Fuera hay una maravillosa mañana de junio con una ligera brisa fresca, nada que ver con los vientos de los llanos que curtieron su piel. Dentro, ante la mesa de formica, limpia y aun vacía, el hombre mira fijamente el tablero rojo. Le cuesta mantener la cabeza alta. A su derecha en una silla de ruedas reluciente una mujer consumida por la edad, escueta, arrugada, con el pelo gris cortado con ese pragmatismo de las residencias, las monjas, de las antiguas cárceles, la piel color cuero resquebrajado, mira al vacío, a la ventana que se abre a la calle, a los árboles, a la brisa. Una joven vestida de blanco les acerca un café, cobra y se va. El hombre, el cabello escaso y blanco, la camisa holgada, sarmentoso, vencido de hombros, cabizbajo, aparta el azúcar, revuelve mecánicamente el café y olvida llevárselo a los labios. Al fondo, el salón de televisión, sillas de ruedas ocupadas por ancianos abandonadas ante el permanente soniquete absurdo en penumbra. Una señora de cabello lila, manejando torpemente un andador saluda, otra se queja sentada en un rincón.Los vientos de los llanos tenían otra luz, traían otras vidas, nunca estas paredes umbrosas, nunca esa brisa que se ve en las hojas de los árboles del jardín pero no se siente en la piel. Eran trigos acariciados, molinos girando ruinosos, eran hambre y calor, humedad y promesa. Iba de la mano, de una mano encallecida por el trabajo que le llevaba a la ermita, y escuchaba a su voz decir “trae lluvia”. Esa es la misma mano que se levanta ahora ante sus ojos, arrugada y deforme, y es la misma voz que, agónica y apremiante, le dice: “Dame la mano, dame la mano, dame la mano”. Cada vez más apagada y premiosa. Levanta la suya para cogerla, ya no es la de un niño, ni la de un joven, ni la de un hombre maduro, sino la de un viejo. Dedos nudosos, secos, manchas oscuras, ligeramente temblona. Agarra la mano de la anciana para esconder en ella la suya sin levantar la vista del café aun intacto. No puede. Los minutos pasan y la respiración de la anciana se hace trabajosa, preparándose para lanzar un grito; al cabo, suena una pregunta “Hijo ¿me quieres?”, en el mismo tono de quien pide un salvavidas en medio de la tormenta. No era así entonces. Decirle “te quiero” antes era casi ofenderla. Ahora suplica cariño. Él sabe que no, que es sólo la primera parte. “Si, madre, claro que te quiero”.
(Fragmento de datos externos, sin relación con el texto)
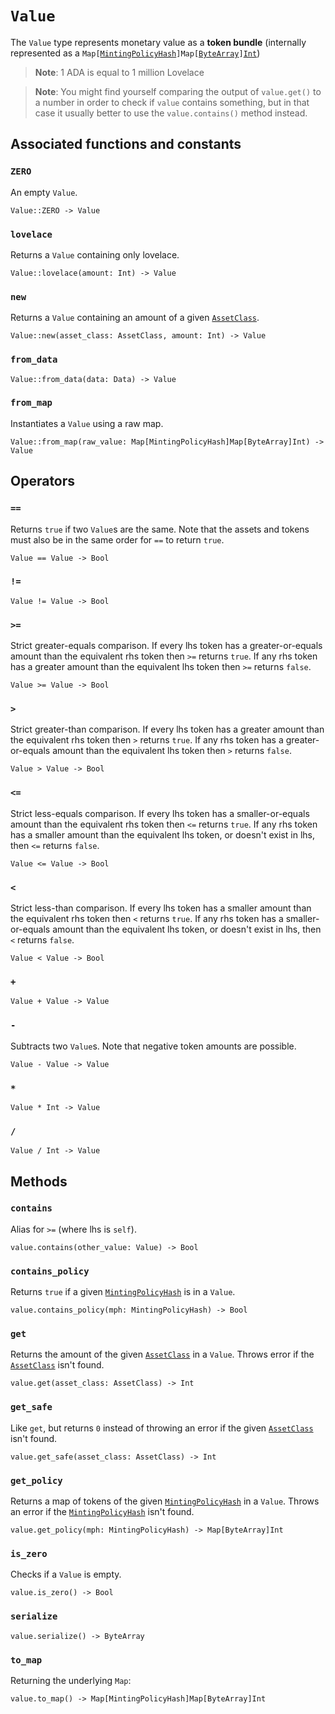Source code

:# `Value`

The `Value` type represents monetary value as a **token bundle** (internally represented as a `Map[`[`MintingPolicyHash`](./mintingpolicyhash.md)`]Map[`[`ByteArray`](./bytearray.md)`]`[`Int`](./int.md))

>**Note**: 1 ADA is equal to 1 million Lovelace

>**Note**: You might find yourself comparing the output of `value.get()` to a number in order to check if `value` contains something, but in that case it usually better to use the `value.contains()` method instead.

## Associated functions and constants

### `ZERO`

An empty `Value`.

```helios
Value::ZERO -> Value
```

### `lovelace`

Returns a `Value` containing only lovelace.

```helios
Value::lovelace(amount: Int) -> Value
```

### `new`

Returns a `Value` containing an amount of a given [`AssetClass`](./assetclass.md).

```helios
Value::new(asset_class: AssetClass, amount: Int) -> Value
```

### `from_data`

```helios
Value::from_data(data: Data) -> Value
```

### `from_map`

Instantiates a `Value` using a raw map.

```helios
Value::from_map(raw_value: Map[MintingPolicyHash]Map[ByteArray]Int) -> Value
```

## Operators

### `==`

Returns `true` if two `Value`s are the same. Note that the assets and tokens must also be in the same order for `==` to return `true`.

```helios
Value == Value -> Bool
```

### `!=`

```helios
Value != Value -> Bool
```

### `>=`

Strict greater-equals comparison. If every lhs token has a greater-or-equals amount than the equivalent rhs token then `>=` returns `true`. If any rhs token has a greater amount than the equivalent lhs token then `>=` returns `false`.

```helios
Value >= Value -> Bool
```

### `>`

Strict greater-than comparison. If every lhs token has a greater amount than the equivalent rhs token then `>` returns `true`. If any rhs token has a greater-or-equals amount than the equivalent lhs token then `>` returns `false`.

```helios
Value > Value -> Bool
```

### `<=`

Strict less-equals comparison. If every lhs token has a smaller-or-equals amount than the equivalent rhs token then `<=` returns `true`. If any rhs token has a smaller amount than the equivalent lhs token, or doesn't exist in lhs, then `<=` returns `false`.

```helios
Value <= Value -> Bool
```

### `<`

Strict less-than comparison. If every lhs token has a smaller amount than the equivalent rhs token then `<` returns `true`. If any rhs token has a smaller-or-equals amount than the equivalent lhs token, or doesn't exist in lhs, then `<` returns `false`.

```helios
Value < Value -> Bool
```

### `+`

```helios
Value + Value -> Value
```

### `-`

Subtracts two `Value`s. Note that negative token amounts are possible.

```helios
Value - Value -> Value
```

### `*`

```helios
Value * Int -> Value
```

### `/`

```helios
Value / Int -> Value
```

## Methods

### `contains`

Alias for `>=` (where lhs is `self`).

```helios
value.contains(other_value: Value) -> Bool
```

### `contains_policy`

Returns `true` if a given [`MintingPolicyHash`](./mintingpolicyhash.md) is in a `Value`.

```helios
value.contains_policy(mph: MintingPolicyHash) -> Bool
```

### `get`

Returns the amount of the given [`AssetClass`](./assetclass.md) in a `Value`. Throws error if the [`AssetClass`](./assetclass.md) isn't found.

```helios
value.get(asset_class: AssetClass) -> Int
```

### `get_safe`

Like `get`, but returns `0` instead of throwing an error if the given [`AssetClass`](./assetclass.md) isn't found.

```helios
value.get_safe(asset_class: AssetClass) -> Int
```

### `get_policy`

Returns a map of tokens of the given [`MintingPolicyHash`](./mintingpolicyhash.md) in a `Value`. Throws an error if the [`MintingPolicyHash`](./mintingpolicyhash.md) isn't found.

```helios
value.get_policy(mph: MintingPolicyHash) -> Map[ByteArray]Int
```

### `is_zero`

Checks if a `Value` is empty.

```helios
value.is_zero() -> Bool
```

### `serialize`

```helios
value.serialize() -> ByteArray
```

### `to_map`

Returning the underlying `Map`:

```helios
value.to_map() -> Map[MintingPolicyHash]Map[ByteArray]Int
```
¿Dónde se perdió aquella mujer indomable, capaz de cruzar la cara a hombretones que doblaban su tamaño? ¿Dónde se perdió aquel hijo que daba la vida por ella? Eso se preguntaría si algo no se escapara de sí poco a poco, si esas palabras que la anciana está a punto de gritar, de casi gritar, no aceleraran la inevitable y ya precipitada decadencia de su cuerpo. “Entonces ¿Por qué no me sacas de aquí?, ¿Por qué no me llevas a mi casa?”. Indiferente, un hombre pasa con el periódico bajo el brazo arrastrando una pierna y alguien pide un café.
“Entonces ¿Por qué no me sacas de aquí?, ¿Por qué no me llevas a mi casa?” Repite la anciana muchas veces antes de que su hijo tenga que irse. Lo hace otra vez cuando ya está en el jardín, y lo oye una vez más al caer, bajo las hortensias donde no da la brisa fresca de junio, muerto.